(Information supplied):
--- START ---

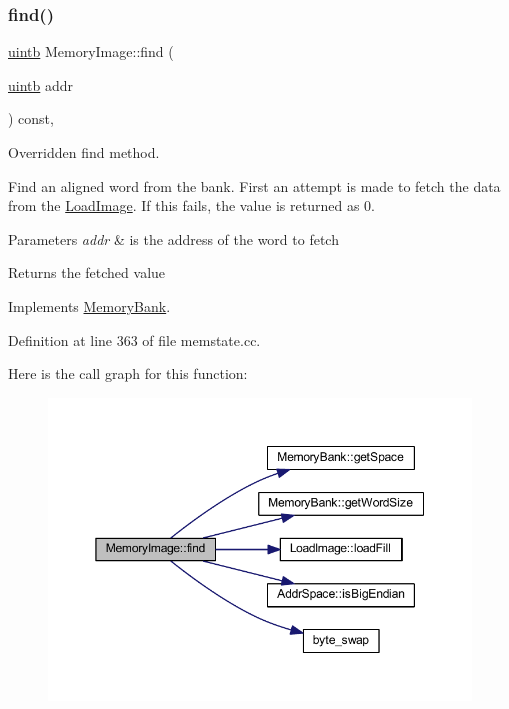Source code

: \subsubsection{\texorpdfstring{find()}{find()}}
{\footnotesize\ttfamily \mbox{\hyperlink{types_8h_a2db313c5d32a12b01d26ac9b3bca178f}{uintb}} Memory\+Image\+::find (\begin{DoxyParamCaption}\item[{\mbox{\hyperlink{types_8h_a2db313c5d32a12b01d26ac9b3bca178f}{uintb}}}]{addr }\end{DoxyParamCaption}) const\hspace{0.3cm}{\ttfamily [protected]}, {\ttfamily [virtual]}}



Overridden find method. 

Find an aligned word from the bank. First an attempt is made to fetch the data from the \mbox{\hyperlink{class_load_image}{Load\+Image}}. If this fails, the value is returned as 0. 
\begin{DoxyParams}{Parameters}
{\em addr} & is the address of the word to fetch \\
\hline
\end{DoxyParams}
\begin{DoxyReturn}{Returns}
the fetched value 
\end{DoxyReturn}


Implements \mbox{\hyperlink{class_memory_bank_a421a5b8dd872d0c3e462d9055fa4266d}{Memory\+Bank}}.



Definition at line 363 of file memstate.\+cc.

Here is the call graph for this function\+:
\nopagebreak
\begin{figure}[H]
\begin{center}
\leavevmode
\includegraphics[width=350pt]{class_memory_image_a196464ef9a11a0088aa62d01e510aabf_cgraph}
\end{center}
\end{figure}
\mbox{\label{class_memory_image_abcf3229adb6b824702b627d1de5a9f10}}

--- END ---

(Activity): Your task is to copy every line in the entries that holds the string "word".

(Response):
Find an aligned word from the bank. First an attempt is made to fetch the data from the \mbox{\hyperlink{class_load_image}{Load\+Image}}. If this fails, the value is returned as 0. 
{\em addr} & is the address of the word to fetch \\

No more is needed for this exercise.